GAD’s report on the 2022 actuarial valuations of the Local Government Pension Scheme England and Wales includes 3 recommendations for the Scheme Advisory Board.

Credit: Shutterstock

We have completed an analysis of the 2022 actuarial valuations of the funds in the Local Government Pension Scheme England and Wales (LGPS).

The Government Actuary was appointed by the Ministry of Housing, Communities and Local Government (formerly the Department for Levelling Up, Housing and Communities) to undertake the review. It was carried out under section 13 of the Public Service Pensions Act 2013 and examined whether the fund valuations have achieved the following aims:

  • compliance
  • consistency
  • solvency
  • long-term cost efficiency

The LGPS is one of the largest pension schemes in the UK with over 6 million members. It comprises 87 different funds. Periodic actuarial valuations assess whether each fund has sufficient assets to meet its liabilities.

This report from the Government Actuary’s Department (GAD) reviews the actuarial valuations of the funds. We also analysed other data provided by the funds and their actuaries and undertook engagement exercises with relevant funds.

Funding position

GAD reports that in aggregate, the funding position of the LGPS has improved since 31 March 2019.
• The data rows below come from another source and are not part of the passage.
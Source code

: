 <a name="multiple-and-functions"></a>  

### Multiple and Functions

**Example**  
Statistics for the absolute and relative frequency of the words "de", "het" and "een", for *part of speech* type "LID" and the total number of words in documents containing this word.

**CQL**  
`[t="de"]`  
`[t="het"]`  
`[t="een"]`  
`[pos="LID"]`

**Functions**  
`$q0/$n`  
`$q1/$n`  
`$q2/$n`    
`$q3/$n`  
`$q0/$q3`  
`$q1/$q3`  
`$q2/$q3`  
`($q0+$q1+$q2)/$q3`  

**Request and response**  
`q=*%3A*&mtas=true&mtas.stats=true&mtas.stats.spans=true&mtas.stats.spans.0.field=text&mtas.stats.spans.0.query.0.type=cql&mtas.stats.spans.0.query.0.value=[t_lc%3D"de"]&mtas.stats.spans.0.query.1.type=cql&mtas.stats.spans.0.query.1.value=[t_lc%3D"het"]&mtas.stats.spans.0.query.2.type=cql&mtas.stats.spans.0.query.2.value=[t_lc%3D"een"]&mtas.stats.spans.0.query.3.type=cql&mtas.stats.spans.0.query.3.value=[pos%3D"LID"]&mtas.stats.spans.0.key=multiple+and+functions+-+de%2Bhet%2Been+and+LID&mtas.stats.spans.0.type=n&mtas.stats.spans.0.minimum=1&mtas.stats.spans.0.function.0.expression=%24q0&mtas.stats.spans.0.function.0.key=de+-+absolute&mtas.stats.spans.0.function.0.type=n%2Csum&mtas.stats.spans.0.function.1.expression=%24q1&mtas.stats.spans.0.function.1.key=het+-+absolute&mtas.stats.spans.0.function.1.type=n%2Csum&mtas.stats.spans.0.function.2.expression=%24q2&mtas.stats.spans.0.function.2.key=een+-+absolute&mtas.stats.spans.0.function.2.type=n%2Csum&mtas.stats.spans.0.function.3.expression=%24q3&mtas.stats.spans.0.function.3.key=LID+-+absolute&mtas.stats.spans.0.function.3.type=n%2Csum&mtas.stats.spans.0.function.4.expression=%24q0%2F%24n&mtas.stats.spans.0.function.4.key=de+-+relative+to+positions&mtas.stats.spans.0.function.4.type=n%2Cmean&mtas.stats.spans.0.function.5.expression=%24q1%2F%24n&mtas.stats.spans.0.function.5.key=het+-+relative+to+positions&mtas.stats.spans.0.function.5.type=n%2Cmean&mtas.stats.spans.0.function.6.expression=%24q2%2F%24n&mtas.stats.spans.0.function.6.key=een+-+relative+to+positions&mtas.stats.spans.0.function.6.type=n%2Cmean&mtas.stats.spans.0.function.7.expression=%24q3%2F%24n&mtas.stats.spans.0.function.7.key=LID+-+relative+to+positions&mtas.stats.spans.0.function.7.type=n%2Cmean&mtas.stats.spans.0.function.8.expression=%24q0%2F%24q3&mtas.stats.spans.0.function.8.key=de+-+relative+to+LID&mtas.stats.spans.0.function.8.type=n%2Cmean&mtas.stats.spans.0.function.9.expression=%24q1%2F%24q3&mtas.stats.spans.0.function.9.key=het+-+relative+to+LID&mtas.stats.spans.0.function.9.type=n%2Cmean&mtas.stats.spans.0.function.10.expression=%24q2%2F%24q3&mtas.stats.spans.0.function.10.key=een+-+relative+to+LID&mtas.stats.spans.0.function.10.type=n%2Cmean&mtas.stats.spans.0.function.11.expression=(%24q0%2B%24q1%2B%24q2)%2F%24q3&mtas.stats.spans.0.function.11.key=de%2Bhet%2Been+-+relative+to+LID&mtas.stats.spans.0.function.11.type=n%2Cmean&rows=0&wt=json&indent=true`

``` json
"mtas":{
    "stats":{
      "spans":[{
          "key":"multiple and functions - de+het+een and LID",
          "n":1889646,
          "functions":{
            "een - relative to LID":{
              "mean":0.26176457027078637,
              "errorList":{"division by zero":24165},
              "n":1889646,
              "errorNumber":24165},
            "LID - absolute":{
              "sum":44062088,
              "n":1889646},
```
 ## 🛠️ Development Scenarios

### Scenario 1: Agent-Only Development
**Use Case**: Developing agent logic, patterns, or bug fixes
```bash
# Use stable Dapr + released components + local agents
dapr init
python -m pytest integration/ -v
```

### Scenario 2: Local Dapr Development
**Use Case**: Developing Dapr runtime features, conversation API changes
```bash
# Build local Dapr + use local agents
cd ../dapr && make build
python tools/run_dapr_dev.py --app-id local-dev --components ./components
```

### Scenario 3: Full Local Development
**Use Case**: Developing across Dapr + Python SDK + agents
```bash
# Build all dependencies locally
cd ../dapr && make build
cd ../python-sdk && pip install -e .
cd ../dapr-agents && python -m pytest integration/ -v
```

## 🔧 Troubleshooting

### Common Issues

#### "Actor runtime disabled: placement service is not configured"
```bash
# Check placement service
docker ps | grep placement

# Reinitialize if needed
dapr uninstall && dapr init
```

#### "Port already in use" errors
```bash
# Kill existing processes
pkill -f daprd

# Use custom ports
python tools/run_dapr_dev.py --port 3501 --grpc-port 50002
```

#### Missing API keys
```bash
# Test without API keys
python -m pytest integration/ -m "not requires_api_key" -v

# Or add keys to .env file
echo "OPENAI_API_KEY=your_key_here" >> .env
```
The scheme appears to be in a strong financial position with most funds in surplus at 31 March 2022. However, material funding risks remain and 26 out of the 87 funds were in deficit.

Total assets have grown from £290 billion in 2019 to £366 billion in 2022 (taking the value used in the local fund valuations.)

LGPS funding position has improved since 2019. Credit: Shutterstock

Findings

Our review indicated that fund valuations were compliant with relevant regulations. We were also pleased to note that funds have continued to provide information in the format of a standard ‘dashboard’.

This has been developed following recommendations in previous GAD reviews. We consider this important to aid stakeholders’ understanding of the valuations because information is presented in a consistent way across funds.

We recognise the significant progress made by funds and actuarial advisors in the presentation of climate risk analysis as part of the actuarial valuation process. The agreement of climate risk analysis principles ahead of the 2022 valuation helped to improve consistency across the scheme.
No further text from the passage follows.